Dataset items:
Start of Block

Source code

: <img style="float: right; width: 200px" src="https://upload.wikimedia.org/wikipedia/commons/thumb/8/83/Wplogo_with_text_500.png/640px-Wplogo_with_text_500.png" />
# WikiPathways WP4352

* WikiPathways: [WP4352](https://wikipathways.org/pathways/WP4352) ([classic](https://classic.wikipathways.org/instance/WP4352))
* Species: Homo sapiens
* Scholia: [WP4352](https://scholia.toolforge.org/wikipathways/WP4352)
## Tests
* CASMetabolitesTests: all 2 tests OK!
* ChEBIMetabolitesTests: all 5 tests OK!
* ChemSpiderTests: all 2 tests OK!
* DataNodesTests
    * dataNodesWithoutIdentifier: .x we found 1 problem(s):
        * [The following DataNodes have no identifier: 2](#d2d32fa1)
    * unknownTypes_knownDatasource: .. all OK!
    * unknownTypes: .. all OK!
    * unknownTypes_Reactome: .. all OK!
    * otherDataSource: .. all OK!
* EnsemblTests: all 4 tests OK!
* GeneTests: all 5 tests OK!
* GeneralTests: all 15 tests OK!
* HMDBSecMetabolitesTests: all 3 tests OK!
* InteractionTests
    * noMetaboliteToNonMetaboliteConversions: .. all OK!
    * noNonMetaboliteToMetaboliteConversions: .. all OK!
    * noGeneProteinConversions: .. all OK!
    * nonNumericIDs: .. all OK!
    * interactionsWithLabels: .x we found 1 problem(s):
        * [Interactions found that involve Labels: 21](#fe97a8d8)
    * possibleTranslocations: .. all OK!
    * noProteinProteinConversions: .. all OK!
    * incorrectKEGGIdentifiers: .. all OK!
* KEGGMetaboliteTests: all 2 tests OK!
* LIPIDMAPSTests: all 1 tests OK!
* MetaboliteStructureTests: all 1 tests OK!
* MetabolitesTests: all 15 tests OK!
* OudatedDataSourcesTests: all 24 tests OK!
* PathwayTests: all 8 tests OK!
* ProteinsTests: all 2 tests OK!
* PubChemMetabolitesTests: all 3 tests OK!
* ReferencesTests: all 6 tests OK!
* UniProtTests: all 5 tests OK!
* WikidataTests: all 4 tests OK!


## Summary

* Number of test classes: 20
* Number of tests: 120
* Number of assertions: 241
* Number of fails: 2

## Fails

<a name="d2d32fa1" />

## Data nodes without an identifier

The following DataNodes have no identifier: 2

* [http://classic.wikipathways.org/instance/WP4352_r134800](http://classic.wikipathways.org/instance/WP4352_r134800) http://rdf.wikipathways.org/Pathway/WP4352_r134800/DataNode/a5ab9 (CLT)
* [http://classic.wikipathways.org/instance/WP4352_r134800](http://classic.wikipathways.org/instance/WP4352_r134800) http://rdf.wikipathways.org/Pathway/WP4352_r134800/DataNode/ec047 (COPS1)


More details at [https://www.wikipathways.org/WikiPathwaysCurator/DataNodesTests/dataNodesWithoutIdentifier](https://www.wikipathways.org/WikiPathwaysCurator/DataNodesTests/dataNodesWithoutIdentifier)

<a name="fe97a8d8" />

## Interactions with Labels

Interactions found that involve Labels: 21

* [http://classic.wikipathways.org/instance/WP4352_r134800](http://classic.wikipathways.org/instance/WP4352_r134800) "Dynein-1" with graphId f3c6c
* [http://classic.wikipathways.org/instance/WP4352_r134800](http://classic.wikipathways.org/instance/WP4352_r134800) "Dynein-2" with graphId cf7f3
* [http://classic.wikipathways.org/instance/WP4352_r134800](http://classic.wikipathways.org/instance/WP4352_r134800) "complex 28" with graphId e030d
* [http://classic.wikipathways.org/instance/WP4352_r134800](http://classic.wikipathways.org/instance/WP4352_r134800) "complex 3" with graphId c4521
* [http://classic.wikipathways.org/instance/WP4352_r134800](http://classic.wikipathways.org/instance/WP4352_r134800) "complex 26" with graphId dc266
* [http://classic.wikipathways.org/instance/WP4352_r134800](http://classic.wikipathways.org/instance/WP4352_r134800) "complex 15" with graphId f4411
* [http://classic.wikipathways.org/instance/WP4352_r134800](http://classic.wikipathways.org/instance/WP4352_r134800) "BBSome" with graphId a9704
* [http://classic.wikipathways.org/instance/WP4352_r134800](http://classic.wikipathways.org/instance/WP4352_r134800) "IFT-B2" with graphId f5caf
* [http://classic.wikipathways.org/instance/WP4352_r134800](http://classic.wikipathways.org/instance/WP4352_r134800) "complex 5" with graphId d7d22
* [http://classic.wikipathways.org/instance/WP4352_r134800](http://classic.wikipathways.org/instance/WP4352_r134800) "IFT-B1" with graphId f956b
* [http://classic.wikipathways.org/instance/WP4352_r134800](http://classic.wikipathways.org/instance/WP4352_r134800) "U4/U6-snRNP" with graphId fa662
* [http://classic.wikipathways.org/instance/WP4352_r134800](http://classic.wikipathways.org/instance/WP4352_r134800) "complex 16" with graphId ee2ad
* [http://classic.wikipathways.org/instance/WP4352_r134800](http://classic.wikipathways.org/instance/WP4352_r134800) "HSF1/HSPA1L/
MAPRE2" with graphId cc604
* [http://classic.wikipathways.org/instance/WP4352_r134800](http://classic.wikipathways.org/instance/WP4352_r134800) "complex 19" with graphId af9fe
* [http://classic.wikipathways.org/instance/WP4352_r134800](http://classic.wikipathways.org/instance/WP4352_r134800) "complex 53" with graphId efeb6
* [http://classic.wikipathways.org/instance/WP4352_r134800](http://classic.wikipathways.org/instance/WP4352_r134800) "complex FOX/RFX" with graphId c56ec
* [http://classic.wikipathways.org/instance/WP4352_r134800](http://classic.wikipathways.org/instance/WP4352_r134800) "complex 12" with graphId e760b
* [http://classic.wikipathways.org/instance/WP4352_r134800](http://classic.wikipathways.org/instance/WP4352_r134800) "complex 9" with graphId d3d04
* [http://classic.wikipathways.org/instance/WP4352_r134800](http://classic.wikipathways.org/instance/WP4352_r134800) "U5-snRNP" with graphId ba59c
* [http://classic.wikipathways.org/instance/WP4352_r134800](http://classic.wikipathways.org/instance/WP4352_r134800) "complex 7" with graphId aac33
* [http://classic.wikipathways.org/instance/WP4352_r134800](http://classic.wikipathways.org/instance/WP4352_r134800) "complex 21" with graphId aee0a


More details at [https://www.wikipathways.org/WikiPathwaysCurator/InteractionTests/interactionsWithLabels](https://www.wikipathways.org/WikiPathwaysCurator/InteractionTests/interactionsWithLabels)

End of Block

* _AIM OF THE EXERCISE_: Copy out every line above where "have" is present.

* _EXPECTED ANSWER_:
        * [The following DataNodes have no identifier: 2](#d2d32fa1)
The following DataNodes have no identifier: 2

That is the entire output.